RFR: 8334060: Implementation of Late Barrier Expansion for G1 [v2]

Mon Aug 26 07:46:06 UTC 2024

On Mon, 26 Aug 2024 07:23:40 GMT, Roberto Castañeda Lozano <rcastanedalo at openjdk.org> wrote:

>> I have an experimental implementation for PPC64. I have moved the oop decoding into `G1BarrierSetAssembler::g1_write_barrier_post_c2`:
>> https://github.com/TheRealMDoerr/jdk/blob/0aedfb0aa1c545319257c0e613066b91404a07ca/src/hotspot/cpu/ppc/gc/g1/g1BarrierSetAssembler_ppc.cpp#L476
>> This has 2 advantages:
>> - Reduce replicated code in the .ad file.
>> - Make the discussed optimization easy. Please take a look.
>
> Great that you already have an experimental port! Thanks for the heads-up, I agree that the OOP decoding + null check fusion becomes less intrusive, but I still prefer the current decoupled implementation for x64 and aarch64 (even simpler, IMO). In the benchmarks I have run (admittedly, only on x64), I could not observe any positive effect, whereas I found a slight regression in one case using zero-based OOP compression. I have not investigated further, but I wonder if hoisting the null check above the region-crossing test could have a negative impact on branch predictability.

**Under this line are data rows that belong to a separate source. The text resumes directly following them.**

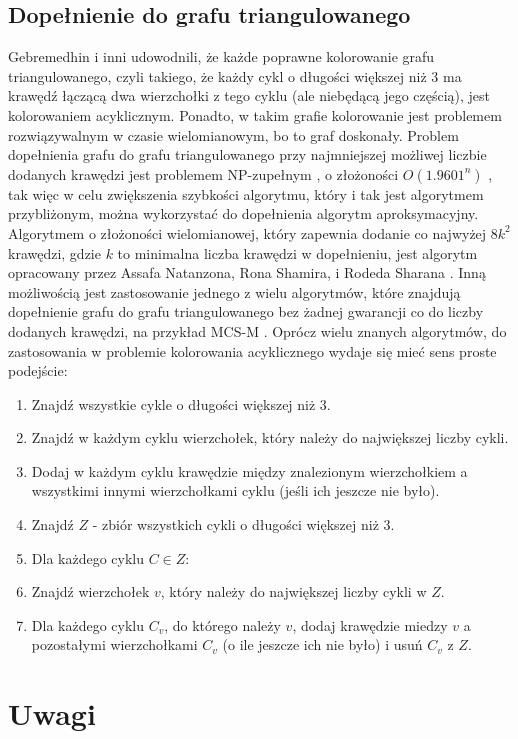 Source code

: \documentclass{article}
\begin{document}
\subsection{Dopełnienie do grafu triangulowanego}
Gebremedhin i inni udowodnili, że każde poprawne kolorowanie grafu triangulowanego, czyli takiego, że każdy cykl o długości większej niż 3 ma krawędź łączącą dwa wierzchołki z tego cyklu (ale niebędącą jego częścią), jest kolorowaniem acyklicznym. \cite{Gb} Ponadto, w takim grafie kolorowanie jest problemem rozwiązywalnym w czasie wielomianowym, bo to graf doskonały.
Problem dopełnienia grafu do grafu triangulowanego przy najmniejszej możliwej liczbie dodanych krawędzi jest problemem NP-zupełnym \cite{NPC}, o złożoności $O(1.9601^n)$ \cite{Cmp}, tak więc w celu zwiększenia szybkości algorytmu, który i tak jest algorytmem przybliżonym, można wykorzystać do dopełnienia algorytm aproksymacyjny. Algorytmem o złożoności wielomianowej, który zapewnia dodanie co najwyżej $8k^2$ krawędzi, gdzie $k$ to minimalna liczba krawędzi w dopełnieniu, jest algorytm opracowany przez Assafa Natanzona, Rona Shamira, i Rodeda Sharana \cite{Approx}. Inną możliwością jest zastosowanie jednego z wielu algorytmów, które znajdują dopełnienie grafu do grafu triangulowanego bez żadnej gwarancji co do liczby dodanych krawędzi, na przykład MCS-M \cite{MCS-M}. Oprócz wielu znanych algorytmów, do zastosowania w problemie kolorowania acyklicznego wydaje się mieć sens proste podejście:
\begin{enumerate}
\item Znajdź wszystkie cykle o długości większej niż 3.
\item Znajdź w każdym cyklu wierzchołek, który należy do największej liczby cykli.
\item Dodaj w każdym cyklu krawędzie między znalezionym wierzchołkiem a wszystkimi innymi wierzchołkami cyklu (jeśli ich jeszcze nie było).
\item Znajdź $Z$ - zbiór wszystkich cykli o długości większej niż 3.
\item Dla każdego cyklu $C \in Z$:
\item Znajdź wierzchołek $v$, który należy do największej liczby cykli w $Z$.
\item Dla każdego cyklu $C_v$, do którego należy $v$, dodaj krawędzie miedzy $v$ a pozostałymi wierzchołkami $C_v$ (o ile jeszcze ich nie było) i usuń $C_v$ z $Z$.
\end{enumerate}
\section{Uwagi}
\end{document}

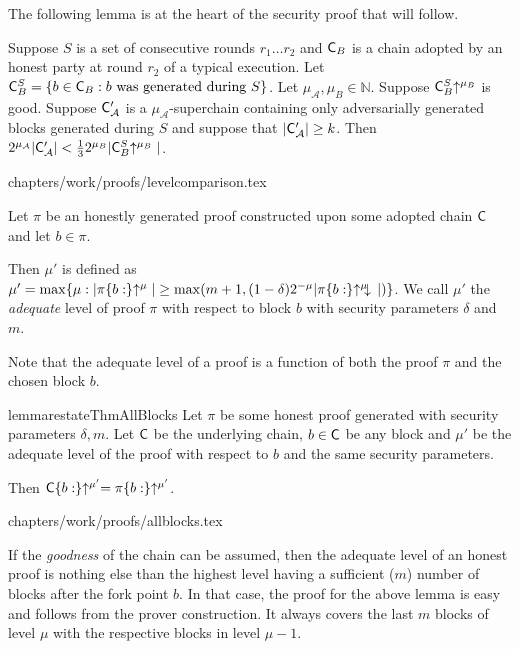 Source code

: The following lemma is at the heart of the security proof that will follow.

\begin{lemma}\label{lem.level-comparison}
    Suppose $S$ is a set of consecutive rounds $r_1 \ldots r_2$
    and $\mathsf{C}_B$ is
    a chain adopted by an honest party at round $r_2$ of a typical execution.
    Let $\mathsf{C}_B^S = \{b \in
    \mathsf{C}_B: b \textnormal{ was generated during } S\}$. Let $\mu_\mathcal{A},
    \mu_B \in \mathbb{N}$. Suppose $\mathsf{C}_B^S\negthickspace\uparrow^{\mu_B}$ is good.
    Suppose $\mathsf{C}'_\mathcal{A}$ is a $\mu_\mathcal{A}$-superchain containing
    only adversarially generated blocks generated during $S$ and suppose that
    $|\mathsf{C}'_\mathcal{A}| \geq k$.
    Then
    $2^{\mu_\mathcal{A}}|\mathsf{C}'_\mathcal{A}| < \frac{1}{3}2^{\mu_B}|\mathsf{C}_B^S\negthickspace\uparrow^{\mu_B}|$.
\end{lemma}
{chapters/work/proofs/levelcomparison.tex}

\begin{definition}
Let $\pi$ be an honestly generated proof constructed upon some adopted chain
$\mathsf{C}$ and let $b \in \pi$.

Then $\mu'$ is defined as  $\mu' = \max\{\mu: |\pi\{b:\}\negthickspace\uparrow^\mu| \geq
\max(m + 1, (1 - \delta)2^{-\mu}|\pi\{b:\}\negthickspace\uparrow^\mu\negthickspace\downarrow\,|)\}$.
We call $\mu'$ the \emph{adequate} level of proof $\pi$ with respect to
block $b$ with security parameters $\delta$ and $m$.
\end{definition}

Note that the adequate level of a proof is a function of both the proof $\pi$
and the chosen block $b$.

\begin{restatable}{lemma}{restateThmAllBlocks}\label{lem.allblocks}
Let $\pi$ be some honest proof generated with security parameters $\delta, m$.
Let $\mathsf{C}$ be the underlying chain, $b \in \mathsf{C}$ be any block and $\mu'$ be
the adequate level of the proof with respect to $b$ and the same security
parameters.

Then $\mathsf{C}\{b:\}\negthickspace\uparrow^{\mu'} = \pi\{b:\}\negthickspace\uparrow^{\mu'}$.
\end{restatable}
{chapters/work/proofs/allblocks.tex}

\begin{remark}
  If the \emph{goodness} of the chain can be assumed, then the adequate level of
  an honest proof is nothing else than the highest level having a sufficient
  ($m$) number of blocks after the fork point $b$. In that case, the proof for
  the above lemma is easy and follows from the prover construction. It always
  covers the last $m$ blocks of level $\mu$ with the respective blocks in
  level $\mu - 1$.
\end{remark}

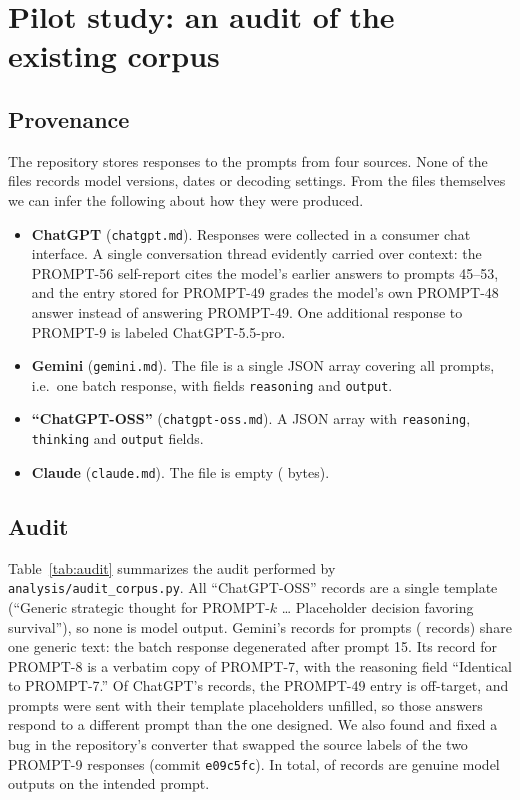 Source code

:\section{Pilot study: an audit of the existing corpus}
\label{sec:pilot}

\subsection{Provenance}
The repository stores responses to the \NPrompts{} prompts from four sources.
None of the files records model versions, dates or decoding settings.
From the files themselves we can infer the following about how they were produced.
\begin{itemize}
  \item \textbf{ChatGPT} (\texttt{chatgpt.md}). Responses were collected in a consumer chat interface. A single conversation thread evidently carried over context: the PROMPT-56 self-report cites the model's earlier answers to prompts 45--53, and the entry stored for PROMPT-49 grades the model's own PROMPT-48 answer instead of answering PROMPT-49. One additional response to PROMPT-9 is labeled ChatGPT-5.5-pro.
  \item \textbf{Gemini} (\texttt{gemini.md}). The file is a single JSON array covering all prompts, i.e.\ one batch response, with fields \texttt{reasoning} and \texttt{output}.
  \item \textbf{``ChatGPT-OSS''} (\texttt{chatgpt-oss.md}). A JSON array with \texttt{reasoning}, \texttt{thinking} and \texttt{output} fields.
  \item \textbf{Claude} (\texttt{claude.md}). The file is empty (\NClaudeBytes{} bytes).
\end{itemize}

\subsection{Audit}
Table~\ref{tab:audit} summarizes the audit performed by \texttt{analysis/audit\_corpus.py}.
All \NOssEntries{} ``ChatGPT-OSS'' records are a single template (``Generic strategic thought for PROMPT-$k$ \ldots{} Placeholder decision favoring survival''), so none is model output.
Gemini's records for prompts \GemTemplateRange{} (\NGemTemplate{} records) share one generic text: the batch response degenerated after prompt 15.
Its record for PROMPT-8 is a verbatim copy of PROMPT-7, with the reasoning field ``Identical to PROMPT-7.''
Of ChatGPT's records, the PROMPT-49 entry is off-target, and prompts \UnfilledPrompts{} were sent with their template placeholders unfilled, so those answers respond to a different prompt than the one designed.
We also found and fixed a bug in the repository's converter that swapped the source labels of the two PROMPT-9 responses (commit \texttt{e09c5fc}).
In total, \NUsable{} of \NRecords{} records are genuine model outputs on the intended prompt.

It can be implemented like this:

- If oop decoding requires a null check, redirect the branch to jump over the barrier code.
- Else insert the null check after the region crossing check.

This way, I don't see how it can have a negative effect. But I leave you free to decide about x86 and aarch64. Optimizations could be done later if needed as you already mentioned.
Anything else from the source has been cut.